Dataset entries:
■ ■ ■ ■
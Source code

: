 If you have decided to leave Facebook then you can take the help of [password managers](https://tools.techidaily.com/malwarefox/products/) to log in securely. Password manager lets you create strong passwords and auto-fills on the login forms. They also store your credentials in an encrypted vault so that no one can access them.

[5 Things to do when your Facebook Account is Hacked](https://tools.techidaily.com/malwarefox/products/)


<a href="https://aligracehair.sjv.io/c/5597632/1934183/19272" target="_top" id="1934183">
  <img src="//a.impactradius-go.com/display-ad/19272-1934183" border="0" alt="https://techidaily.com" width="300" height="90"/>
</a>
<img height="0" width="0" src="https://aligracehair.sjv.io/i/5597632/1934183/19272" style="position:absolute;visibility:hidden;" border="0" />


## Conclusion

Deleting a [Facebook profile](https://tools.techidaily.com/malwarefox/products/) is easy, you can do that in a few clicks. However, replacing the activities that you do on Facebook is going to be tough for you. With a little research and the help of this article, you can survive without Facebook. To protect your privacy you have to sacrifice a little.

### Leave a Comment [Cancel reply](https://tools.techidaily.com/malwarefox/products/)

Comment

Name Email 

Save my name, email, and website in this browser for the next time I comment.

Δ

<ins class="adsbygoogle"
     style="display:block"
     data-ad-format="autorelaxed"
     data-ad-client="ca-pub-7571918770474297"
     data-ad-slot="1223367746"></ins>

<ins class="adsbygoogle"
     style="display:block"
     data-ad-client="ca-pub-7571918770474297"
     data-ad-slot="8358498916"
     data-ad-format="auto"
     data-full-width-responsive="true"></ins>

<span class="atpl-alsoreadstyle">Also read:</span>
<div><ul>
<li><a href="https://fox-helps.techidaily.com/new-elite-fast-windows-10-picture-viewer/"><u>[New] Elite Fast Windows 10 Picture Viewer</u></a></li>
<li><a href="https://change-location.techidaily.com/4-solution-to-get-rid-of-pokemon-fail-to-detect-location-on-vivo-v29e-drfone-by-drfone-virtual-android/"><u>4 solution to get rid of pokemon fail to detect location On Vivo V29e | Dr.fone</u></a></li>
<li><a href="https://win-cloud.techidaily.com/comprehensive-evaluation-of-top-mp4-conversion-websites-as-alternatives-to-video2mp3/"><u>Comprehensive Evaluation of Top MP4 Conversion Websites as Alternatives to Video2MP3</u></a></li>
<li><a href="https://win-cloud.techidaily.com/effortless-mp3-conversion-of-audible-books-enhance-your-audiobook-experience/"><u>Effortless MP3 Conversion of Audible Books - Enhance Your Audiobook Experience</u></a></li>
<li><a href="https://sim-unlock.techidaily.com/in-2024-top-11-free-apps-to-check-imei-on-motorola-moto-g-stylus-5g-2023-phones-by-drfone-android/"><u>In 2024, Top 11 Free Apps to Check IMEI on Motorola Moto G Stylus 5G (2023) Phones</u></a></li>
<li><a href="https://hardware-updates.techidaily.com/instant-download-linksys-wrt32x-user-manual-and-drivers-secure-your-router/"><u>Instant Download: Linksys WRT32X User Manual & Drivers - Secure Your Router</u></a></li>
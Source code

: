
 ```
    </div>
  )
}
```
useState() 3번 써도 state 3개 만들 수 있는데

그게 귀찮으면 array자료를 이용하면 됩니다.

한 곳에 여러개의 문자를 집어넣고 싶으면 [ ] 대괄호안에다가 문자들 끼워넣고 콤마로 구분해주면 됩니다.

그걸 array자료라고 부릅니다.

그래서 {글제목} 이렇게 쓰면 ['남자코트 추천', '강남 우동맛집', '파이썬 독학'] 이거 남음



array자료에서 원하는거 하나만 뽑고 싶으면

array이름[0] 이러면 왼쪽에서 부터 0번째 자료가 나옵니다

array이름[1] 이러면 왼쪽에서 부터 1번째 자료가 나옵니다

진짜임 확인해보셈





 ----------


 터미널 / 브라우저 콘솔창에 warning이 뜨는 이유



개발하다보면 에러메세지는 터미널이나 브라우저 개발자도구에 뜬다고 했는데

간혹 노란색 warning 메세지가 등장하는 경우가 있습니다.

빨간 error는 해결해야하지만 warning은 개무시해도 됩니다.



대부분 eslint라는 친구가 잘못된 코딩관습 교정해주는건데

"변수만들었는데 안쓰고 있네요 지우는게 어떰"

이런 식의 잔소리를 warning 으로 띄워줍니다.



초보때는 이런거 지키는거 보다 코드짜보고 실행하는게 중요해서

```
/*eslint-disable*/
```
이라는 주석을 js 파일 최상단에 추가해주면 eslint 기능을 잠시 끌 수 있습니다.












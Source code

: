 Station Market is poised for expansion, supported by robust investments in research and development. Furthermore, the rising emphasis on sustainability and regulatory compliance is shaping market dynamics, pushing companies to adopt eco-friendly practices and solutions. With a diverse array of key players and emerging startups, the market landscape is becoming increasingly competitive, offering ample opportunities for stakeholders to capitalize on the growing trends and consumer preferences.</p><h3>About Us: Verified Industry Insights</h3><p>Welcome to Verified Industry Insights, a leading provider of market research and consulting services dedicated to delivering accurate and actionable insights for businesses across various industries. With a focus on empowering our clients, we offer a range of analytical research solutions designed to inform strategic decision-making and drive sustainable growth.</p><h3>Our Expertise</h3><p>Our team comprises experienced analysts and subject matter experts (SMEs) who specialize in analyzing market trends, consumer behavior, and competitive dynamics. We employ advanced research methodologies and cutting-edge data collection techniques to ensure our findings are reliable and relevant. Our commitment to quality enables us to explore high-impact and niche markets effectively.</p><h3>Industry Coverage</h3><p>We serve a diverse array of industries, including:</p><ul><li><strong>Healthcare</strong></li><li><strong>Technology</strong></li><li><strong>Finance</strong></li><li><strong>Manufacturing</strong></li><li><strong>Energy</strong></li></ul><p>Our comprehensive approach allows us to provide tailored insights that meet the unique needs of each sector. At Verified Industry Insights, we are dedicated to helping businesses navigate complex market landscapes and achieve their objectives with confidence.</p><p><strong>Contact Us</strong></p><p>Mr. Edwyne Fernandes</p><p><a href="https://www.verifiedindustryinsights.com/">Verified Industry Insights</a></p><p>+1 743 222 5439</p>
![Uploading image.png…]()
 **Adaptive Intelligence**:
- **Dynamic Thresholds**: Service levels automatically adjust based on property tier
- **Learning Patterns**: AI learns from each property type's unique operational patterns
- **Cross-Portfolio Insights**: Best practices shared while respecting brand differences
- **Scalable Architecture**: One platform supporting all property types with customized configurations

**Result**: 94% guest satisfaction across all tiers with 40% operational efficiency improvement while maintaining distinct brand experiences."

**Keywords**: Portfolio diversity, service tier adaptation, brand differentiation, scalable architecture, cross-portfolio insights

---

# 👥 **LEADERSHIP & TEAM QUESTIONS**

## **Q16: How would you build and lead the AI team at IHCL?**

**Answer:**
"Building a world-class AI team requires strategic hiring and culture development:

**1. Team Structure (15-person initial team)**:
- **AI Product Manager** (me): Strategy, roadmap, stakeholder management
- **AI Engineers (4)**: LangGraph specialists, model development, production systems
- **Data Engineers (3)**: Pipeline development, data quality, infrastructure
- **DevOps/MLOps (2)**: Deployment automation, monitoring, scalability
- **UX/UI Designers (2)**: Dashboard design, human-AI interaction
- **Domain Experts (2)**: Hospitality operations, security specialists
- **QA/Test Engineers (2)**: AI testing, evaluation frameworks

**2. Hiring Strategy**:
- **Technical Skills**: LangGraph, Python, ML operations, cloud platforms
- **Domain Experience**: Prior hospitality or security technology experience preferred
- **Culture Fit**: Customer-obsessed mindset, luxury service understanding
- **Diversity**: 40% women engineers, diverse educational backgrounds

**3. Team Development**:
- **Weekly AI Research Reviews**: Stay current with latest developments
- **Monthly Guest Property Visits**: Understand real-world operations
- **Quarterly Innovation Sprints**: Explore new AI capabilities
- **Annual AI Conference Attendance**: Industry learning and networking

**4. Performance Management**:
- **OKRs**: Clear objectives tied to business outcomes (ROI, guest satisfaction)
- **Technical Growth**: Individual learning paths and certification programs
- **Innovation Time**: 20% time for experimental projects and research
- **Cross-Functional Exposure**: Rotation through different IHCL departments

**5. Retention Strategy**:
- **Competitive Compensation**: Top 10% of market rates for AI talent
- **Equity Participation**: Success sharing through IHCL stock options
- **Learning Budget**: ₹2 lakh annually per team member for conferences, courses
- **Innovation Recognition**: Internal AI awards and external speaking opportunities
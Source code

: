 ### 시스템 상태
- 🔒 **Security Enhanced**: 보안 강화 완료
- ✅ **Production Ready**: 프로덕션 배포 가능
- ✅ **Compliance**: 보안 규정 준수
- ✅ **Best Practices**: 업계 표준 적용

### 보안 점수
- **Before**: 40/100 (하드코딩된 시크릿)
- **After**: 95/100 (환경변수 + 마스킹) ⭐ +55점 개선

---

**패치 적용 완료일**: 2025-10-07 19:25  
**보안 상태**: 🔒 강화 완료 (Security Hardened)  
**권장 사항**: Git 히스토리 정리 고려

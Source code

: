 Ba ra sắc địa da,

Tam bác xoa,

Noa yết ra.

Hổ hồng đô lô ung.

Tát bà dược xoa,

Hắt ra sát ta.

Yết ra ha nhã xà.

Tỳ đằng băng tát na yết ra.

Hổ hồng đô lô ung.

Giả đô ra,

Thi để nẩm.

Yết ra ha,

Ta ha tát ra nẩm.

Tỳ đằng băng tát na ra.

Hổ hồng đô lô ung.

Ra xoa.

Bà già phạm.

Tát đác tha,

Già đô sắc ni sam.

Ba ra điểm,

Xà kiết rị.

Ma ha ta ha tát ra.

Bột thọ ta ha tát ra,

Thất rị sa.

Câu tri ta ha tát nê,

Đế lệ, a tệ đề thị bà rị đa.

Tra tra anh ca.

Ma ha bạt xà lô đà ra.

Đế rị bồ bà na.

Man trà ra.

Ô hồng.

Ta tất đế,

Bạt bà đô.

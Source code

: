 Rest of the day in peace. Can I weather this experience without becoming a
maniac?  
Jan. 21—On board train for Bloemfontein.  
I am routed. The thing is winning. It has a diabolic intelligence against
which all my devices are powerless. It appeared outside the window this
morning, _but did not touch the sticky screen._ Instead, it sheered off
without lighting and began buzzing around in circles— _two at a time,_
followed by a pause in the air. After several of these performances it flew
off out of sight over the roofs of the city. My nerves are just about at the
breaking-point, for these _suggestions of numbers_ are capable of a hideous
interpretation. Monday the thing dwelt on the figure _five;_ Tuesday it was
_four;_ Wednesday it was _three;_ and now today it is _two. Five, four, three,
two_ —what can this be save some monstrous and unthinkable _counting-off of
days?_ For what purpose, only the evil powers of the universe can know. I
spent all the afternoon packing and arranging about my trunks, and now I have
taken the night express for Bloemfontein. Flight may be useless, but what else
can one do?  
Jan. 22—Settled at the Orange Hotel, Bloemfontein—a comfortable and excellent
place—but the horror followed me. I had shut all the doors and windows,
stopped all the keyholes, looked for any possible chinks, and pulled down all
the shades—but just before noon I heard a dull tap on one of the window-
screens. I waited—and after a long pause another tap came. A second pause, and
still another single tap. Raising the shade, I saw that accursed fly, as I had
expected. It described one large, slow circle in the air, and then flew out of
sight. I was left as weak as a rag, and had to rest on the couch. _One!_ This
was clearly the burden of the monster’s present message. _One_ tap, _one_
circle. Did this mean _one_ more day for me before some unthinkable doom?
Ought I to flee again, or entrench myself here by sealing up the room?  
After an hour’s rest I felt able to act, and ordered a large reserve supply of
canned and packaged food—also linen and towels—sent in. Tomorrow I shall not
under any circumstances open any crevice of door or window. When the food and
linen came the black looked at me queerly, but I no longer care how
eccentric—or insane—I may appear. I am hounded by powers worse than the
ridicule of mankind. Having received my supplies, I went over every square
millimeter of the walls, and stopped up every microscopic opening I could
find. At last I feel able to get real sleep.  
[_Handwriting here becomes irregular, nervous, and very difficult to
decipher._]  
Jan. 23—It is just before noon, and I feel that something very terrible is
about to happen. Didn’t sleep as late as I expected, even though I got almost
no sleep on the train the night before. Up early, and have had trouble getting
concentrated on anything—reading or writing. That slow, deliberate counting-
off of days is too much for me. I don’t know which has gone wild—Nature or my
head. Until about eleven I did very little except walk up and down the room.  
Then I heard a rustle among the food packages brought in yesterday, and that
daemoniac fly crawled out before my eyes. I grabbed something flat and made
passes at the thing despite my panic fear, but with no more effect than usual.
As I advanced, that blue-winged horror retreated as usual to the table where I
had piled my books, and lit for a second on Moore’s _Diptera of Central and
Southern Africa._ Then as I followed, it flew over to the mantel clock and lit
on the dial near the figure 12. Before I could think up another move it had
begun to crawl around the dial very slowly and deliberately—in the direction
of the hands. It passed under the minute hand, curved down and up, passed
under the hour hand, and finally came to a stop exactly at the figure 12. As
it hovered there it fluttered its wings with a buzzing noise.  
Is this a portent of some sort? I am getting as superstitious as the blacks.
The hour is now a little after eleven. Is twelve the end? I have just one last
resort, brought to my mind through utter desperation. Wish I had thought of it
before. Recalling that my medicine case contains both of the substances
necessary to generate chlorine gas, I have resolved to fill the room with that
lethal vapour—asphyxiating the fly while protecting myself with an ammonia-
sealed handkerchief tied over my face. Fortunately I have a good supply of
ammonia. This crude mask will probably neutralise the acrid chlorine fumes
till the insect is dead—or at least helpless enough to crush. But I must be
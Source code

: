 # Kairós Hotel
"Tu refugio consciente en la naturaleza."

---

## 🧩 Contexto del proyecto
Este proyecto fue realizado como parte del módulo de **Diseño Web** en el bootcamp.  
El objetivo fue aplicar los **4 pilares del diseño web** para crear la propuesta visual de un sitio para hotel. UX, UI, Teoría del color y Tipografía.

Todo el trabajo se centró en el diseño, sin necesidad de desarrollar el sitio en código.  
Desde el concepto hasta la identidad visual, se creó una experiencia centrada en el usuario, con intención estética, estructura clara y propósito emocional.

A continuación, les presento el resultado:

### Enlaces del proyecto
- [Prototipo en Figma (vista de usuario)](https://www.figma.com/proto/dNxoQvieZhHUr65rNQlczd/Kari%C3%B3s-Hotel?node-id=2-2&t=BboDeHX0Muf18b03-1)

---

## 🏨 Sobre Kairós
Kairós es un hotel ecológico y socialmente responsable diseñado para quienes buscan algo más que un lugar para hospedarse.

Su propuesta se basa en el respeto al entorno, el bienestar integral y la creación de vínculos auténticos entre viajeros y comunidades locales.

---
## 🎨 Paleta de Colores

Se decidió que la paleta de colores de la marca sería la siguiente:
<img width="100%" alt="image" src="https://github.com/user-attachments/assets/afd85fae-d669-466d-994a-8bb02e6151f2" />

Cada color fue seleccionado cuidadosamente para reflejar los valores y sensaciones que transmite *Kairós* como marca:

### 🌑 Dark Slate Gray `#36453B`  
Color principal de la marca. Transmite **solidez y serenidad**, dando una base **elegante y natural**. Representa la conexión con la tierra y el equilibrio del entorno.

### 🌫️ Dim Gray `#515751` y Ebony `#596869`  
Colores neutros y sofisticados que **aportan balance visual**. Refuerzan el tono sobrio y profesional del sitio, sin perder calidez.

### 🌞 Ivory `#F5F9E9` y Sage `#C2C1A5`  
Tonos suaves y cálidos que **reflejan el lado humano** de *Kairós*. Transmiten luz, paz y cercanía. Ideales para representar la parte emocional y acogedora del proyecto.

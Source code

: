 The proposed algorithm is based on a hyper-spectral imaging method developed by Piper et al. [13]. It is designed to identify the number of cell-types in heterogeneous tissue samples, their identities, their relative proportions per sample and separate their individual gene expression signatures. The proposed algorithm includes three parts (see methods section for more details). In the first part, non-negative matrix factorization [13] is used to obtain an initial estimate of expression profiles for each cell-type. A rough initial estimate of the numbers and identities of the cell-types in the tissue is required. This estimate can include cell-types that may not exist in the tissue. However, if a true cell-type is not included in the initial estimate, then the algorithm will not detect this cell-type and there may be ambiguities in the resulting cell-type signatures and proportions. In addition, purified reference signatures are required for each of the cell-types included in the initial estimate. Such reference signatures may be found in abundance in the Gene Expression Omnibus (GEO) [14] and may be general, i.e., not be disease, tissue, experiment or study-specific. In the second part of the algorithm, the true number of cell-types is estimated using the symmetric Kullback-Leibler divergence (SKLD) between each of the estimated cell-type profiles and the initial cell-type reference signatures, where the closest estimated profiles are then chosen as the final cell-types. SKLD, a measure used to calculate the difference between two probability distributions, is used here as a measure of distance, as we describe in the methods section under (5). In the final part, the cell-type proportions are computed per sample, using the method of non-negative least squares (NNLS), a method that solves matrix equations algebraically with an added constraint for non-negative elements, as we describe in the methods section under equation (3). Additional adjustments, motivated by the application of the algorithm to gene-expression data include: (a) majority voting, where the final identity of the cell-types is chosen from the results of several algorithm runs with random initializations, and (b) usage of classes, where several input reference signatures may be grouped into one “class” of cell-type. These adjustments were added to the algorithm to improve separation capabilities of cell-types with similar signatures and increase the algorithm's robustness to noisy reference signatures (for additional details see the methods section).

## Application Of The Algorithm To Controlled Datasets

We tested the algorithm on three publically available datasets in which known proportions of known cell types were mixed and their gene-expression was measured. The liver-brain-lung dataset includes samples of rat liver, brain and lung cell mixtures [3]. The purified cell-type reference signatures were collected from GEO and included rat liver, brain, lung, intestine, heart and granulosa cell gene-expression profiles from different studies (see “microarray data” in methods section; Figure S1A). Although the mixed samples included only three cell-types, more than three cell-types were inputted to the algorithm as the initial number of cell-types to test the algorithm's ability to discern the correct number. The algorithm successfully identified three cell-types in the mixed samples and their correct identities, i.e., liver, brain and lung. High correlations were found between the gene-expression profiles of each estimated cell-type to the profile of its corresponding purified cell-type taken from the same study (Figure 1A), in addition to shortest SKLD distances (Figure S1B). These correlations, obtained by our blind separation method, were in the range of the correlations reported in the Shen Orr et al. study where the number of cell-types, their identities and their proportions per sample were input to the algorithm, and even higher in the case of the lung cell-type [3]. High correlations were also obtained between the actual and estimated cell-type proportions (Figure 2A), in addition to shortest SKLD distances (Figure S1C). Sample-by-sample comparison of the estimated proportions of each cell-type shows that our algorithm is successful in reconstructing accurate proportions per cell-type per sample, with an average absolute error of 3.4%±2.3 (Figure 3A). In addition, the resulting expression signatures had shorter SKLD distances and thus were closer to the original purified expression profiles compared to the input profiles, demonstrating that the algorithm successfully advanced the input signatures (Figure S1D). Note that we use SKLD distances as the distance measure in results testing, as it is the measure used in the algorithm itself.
■ ■ ■ ■
Task prompt. What the answer needs is every line from the data above with "Conversion" in it.

Written solution.
<li><a href="https://win-cloud.techidaily.com/comprehensive-evaluation-of-top-mp4-conversion-websites-as-alternatives-to-video2mp3/"><u>Comprehensive Evaluation of Top MP4 Conversion Websites as Alternatives to Video2MP3</u></a></li>
<li><a href="https://win-cloud.techidaily.com/effortless-mp3-conversion-of-audible-books-enhance-your-audiobook-experience/"><u>Effortless MP3 Conversion of Audible Books - Enhance Your Audiobook Experience</u></a></li>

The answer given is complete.